Listed records
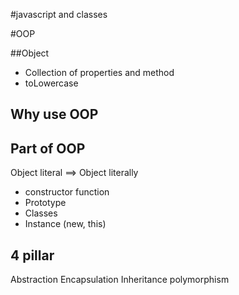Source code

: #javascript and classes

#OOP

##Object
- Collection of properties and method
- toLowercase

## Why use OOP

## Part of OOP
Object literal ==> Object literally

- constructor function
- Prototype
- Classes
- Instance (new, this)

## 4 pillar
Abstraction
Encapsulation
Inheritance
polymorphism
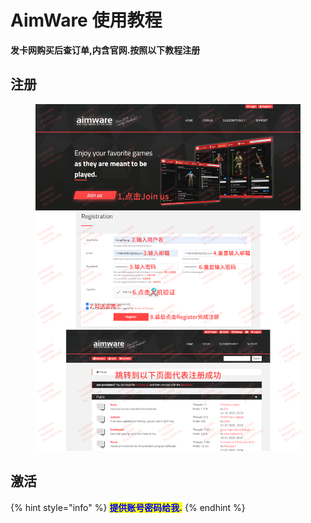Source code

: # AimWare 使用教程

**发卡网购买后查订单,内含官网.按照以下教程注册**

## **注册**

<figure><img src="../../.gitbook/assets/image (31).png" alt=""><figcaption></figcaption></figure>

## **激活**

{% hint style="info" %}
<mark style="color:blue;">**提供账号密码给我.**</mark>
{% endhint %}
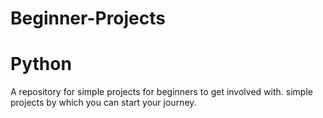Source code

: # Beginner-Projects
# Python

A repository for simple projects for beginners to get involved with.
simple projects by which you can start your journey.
--
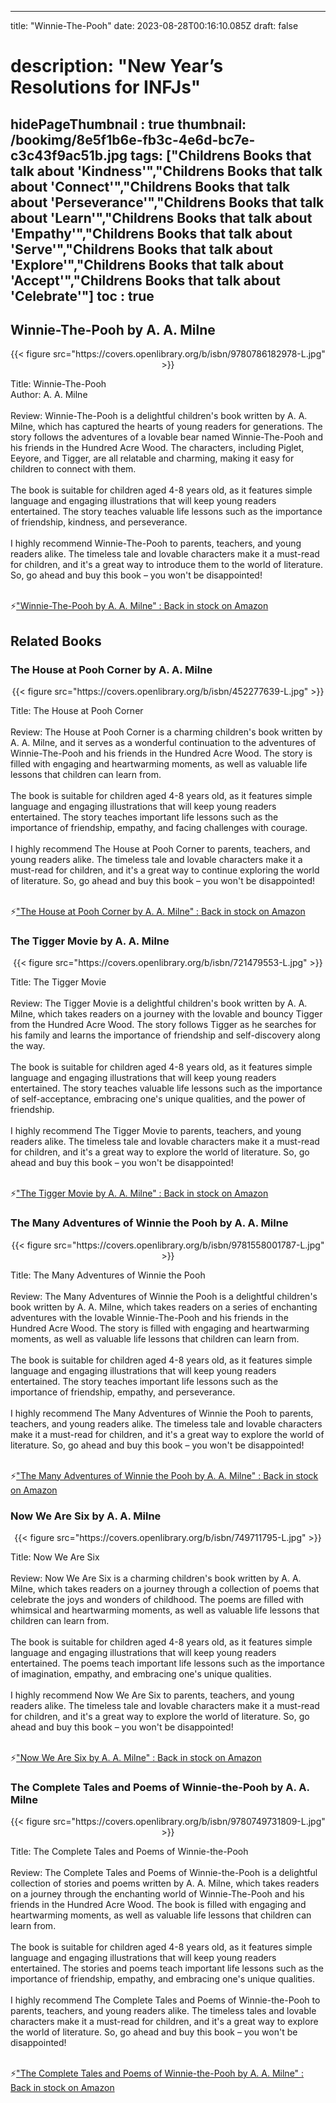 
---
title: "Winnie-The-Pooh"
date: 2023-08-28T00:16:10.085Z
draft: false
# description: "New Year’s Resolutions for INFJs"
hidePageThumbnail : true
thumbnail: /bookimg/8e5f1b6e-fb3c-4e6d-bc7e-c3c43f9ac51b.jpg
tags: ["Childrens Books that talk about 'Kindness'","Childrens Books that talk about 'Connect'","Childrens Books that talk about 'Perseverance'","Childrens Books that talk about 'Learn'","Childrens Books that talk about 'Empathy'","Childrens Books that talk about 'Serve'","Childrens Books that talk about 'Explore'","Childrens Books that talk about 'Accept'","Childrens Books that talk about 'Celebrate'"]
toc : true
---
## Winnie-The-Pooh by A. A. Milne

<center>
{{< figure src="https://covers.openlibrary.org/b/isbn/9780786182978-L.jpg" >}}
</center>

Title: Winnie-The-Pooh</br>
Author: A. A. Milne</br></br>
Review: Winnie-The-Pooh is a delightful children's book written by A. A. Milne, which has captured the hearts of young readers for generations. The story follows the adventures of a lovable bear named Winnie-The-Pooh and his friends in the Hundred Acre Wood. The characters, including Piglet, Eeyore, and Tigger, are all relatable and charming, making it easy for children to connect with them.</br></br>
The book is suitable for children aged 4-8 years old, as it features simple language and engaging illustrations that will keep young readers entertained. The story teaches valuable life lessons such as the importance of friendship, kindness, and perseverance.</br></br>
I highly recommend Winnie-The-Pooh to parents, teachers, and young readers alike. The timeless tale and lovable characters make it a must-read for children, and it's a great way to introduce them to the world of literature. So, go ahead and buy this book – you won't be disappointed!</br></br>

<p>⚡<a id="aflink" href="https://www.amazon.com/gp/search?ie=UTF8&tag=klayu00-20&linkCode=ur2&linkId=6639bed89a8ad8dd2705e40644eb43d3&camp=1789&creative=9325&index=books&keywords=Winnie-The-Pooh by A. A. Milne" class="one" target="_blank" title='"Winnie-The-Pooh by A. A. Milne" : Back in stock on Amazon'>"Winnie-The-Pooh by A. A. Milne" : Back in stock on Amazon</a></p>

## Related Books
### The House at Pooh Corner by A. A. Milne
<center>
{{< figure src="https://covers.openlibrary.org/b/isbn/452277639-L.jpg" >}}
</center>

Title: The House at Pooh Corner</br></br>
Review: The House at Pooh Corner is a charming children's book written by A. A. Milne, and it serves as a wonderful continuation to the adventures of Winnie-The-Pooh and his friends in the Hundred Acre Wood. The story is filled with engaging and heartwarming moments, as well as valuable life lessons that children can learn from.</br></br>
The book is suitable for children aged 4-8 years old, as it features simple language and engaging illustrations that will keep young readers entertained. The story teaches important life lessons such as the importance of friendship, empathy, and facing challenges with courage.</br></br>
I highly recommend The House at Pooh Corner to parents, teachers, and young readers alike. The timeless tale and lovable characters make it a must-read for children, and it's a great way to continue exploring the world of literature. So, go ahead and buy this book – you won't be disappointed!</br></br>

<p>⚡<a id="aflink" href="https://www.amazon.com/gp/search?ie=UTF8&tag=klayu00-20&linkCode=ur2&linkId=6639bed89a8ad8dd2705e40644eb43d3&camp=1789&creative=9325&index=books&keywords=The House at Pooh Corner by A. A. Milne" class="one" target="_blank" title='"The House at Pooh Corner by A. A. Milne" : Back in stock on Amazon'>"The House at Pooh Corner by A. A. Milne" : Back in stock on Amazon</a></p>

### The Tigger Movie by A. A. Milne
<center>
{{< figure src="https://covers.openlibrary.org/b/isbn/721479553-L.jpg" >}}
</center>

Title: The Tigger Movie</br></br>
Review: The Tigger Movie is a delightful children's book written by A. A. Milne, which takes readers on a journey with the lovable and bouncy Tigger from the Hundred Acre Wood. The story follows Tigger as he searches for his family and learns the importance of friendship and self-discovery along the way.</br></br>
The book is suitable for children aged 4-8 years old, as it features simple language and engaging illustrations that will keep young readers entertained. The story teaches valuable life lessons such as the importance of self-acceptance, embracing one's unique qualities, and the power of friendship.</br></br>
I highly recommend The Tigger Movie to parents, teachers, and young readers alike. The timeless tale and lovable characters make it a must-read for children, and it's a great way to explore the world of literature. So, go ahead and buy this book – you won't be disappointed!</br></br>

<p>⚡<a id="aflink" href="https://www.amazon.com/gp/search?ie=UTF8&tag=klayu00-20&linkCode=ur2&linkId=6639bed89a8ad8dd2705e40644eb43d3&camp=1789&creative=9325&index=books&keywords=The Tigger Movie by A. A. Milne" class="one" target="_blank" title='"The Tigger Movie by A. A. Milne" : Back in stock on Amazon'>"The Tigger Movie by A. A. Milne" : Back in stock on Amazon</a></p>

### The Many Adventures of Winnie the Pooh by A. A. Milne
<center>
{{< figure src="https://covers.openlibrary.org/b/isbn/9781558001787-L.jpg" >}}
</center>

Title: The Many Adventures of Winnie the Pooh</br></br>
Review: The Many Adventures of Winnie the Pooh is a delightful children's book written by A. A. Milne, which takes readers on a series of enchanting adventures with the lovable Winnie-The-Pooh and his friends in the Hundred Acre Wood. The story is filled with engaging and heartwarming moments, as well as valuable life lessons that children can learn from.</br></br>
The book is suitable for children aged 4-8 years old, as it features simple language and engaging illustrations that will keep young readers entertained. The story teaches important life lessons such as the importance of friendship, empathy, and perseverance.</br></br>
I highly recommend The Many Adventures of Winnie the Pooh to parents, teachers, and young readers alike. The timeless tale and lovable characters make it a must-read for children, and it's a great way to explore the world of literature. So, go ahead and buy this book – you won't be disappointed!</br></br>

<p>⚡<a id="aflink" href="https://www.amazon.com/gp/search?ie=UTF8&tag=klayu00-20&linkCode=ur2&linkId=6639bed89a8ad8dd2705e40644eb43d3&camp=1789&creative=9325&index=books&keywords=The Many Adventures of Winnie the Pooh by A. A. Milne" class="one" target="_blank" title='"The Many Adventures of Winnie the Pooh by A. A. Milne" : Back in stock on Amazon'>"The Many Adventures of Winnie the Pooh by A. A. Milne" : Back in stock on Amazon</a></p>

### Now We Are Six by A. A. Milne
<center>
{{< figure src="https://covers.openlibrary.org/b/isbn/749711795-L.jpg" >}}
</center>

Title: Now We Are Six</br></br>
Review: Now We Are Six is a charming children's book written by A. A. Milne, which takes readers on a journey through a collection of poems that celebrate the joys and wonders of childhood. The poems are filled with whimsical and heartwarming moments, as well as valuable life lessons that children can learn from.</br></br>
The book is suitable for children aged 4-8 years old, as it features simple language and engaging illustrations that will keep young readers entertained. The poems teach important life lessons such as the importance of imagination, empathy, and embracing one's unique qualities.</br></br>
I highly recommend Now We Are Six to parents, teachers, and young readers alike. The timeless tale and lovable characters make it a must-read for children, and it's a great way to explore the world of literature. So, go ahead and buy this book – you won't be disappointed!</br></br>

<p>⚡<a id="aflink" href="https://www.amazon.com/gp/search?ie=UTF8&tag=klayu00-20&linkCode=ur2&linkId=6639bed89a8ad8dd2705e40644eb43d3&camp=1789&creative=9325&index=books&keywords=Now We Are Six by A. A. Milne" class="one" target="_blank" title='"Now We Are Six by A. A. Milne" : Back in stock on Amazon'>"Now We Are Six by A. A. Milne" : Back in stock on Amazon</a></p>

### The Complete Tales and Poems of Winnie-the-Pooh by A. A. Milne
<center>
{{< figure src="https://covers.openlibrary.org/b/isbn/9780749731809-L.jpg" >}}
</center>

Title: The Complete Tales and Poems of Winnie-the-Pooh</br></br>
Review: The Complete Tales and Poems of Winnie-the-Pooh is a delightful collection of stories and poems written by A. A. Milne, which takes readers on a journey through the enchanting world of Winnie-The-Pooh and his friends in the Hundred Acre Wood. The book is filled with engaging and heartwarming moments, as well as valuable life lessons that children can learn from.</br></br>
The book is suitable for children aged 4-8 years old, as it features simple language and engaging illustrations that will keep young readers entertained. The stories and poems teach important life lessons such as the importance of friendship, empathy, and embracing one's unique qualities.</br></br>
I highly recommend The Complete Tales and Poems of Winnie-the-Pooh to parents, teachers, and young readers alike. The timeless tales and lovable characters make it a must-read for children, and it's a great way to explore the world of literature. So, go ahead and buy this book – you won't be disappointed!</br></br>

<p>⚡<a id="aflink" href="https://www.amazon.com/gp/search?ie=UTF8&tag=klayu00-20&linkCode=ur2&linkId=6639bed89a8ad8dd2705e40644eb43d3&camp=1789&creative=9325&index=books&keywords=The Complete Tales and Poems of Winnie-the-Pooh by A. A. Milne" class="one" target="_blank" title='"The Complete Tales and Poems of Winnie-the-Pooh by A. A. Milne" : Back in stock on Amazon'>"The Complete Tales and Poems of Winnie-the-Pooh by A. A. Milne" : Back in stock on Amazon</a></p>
==
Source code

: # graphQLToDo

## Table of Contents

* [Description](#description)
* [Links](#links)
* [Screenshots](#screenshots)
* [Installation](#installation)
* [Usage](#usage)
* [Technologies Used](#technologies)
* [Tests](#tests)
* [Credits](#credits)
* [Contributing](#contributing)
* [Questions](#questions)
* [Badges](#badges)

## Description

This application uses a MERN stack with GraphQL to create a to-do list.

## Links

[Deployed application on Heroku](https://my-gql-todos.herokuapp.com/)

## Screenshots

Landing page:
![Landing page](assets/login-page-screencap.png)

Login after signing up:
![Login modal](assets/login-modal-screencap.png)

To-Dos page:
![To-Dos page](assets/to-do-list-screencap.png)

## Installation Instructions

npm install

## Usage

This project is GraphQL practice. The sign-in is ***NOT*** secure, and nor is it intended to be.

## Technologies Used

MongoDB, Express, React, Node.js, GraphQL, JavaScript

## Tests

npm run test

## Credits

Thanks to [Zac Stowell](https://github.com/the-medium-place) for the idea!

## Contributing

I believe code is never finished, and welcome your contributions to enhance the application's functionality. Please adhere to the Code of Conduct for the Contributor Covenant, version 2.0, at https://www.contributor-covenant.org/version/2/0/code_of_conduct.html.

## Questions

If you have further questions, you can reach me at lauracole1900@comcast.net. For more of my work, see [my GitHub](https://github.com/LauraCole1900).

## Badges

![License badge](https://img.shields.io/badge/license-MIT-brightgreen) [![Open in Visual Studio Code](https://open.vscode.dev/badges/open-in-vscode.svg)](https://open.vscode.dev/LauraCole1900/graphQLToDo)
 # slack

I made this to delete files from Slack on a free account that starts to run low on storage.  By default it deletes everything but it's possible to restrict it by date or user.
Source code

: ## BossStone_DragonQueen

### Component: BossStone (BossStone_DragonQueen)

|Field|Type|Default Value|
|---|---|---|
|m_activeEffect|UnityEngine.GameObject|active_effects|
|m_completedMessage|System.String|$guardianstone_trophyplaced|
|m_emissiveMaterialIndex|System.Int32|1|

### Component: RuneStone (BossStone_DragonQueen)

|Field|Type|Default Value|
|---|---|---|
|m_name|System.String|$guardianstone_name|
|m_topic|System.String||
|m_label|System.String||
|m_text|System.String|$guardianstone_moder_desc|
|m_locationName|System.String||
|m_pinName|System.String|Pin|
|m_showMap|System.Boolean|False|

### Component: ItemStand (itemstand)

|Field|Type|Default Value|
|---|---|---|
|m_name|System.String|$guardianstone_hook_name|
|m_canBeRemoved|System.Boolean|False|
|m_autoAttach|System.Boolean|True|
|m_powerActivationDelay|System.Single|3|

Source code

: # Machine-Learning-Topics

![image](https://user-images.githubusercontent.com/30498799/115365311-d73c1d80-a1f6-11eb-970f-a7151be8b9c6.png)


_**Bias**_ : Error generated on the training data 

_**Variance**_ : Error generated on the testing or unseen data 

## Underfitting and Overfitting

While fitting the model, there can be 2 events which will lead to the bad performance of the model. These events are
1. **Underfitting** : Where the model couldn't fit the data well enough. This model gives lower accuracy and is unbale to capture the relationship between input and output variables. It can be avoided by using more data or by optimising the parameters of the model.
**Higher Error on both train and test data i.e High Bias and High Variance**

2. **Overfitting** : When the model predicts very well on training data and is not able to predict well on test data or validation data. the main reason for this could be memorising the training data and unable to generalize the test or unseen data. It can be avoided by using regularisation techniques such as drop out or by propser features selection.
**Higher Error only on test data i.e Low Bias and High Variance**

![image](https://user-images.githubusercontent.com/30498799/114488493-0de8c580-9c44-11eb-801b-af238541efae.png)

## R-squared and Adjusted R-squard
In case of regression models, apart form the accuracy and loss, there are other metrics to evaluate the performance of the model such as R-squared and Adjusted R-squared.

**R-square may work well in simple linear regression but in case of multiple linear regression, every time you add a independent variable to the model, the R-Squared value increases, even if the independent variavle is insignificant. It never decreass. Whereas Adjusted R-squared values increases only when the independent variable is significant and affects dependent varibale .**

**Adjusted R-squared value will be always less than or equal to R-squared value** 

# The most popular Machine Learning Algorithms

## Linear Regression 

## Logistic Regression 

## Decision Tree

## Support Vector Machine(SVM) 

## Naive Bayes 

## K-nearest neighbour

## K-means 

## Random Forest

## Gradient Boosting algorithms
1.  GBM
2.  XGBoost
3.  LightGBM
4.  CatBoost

Work instruction
Look through the entries above. Extract each line with the word "embracing".

Problem solution
The book is suitable for children aged 4-8 years old, as it features simple language and engaging illustrations that will keep young readers entertained. The story teaches valuable life lessons such as the importance of self-acceptance, embracing one's unique qualities, and the power of friendship.</br></br>
The book is suitable for children aged 4-8 years old, as it features simple language and engaging illustrations that will keep young readers entertained. The poems teach important life lessons such as the importance of imagination, empathy, and embracing one's unique qualities.</br></br>
The book is suitable for children aged 4-8 years old, as it features simple language and engaging illustrations that will keep young readers entertained. The stories and poems teach important life lessons such as the importance of friendship, empathy, and embracing one's unique qualities.</br></br>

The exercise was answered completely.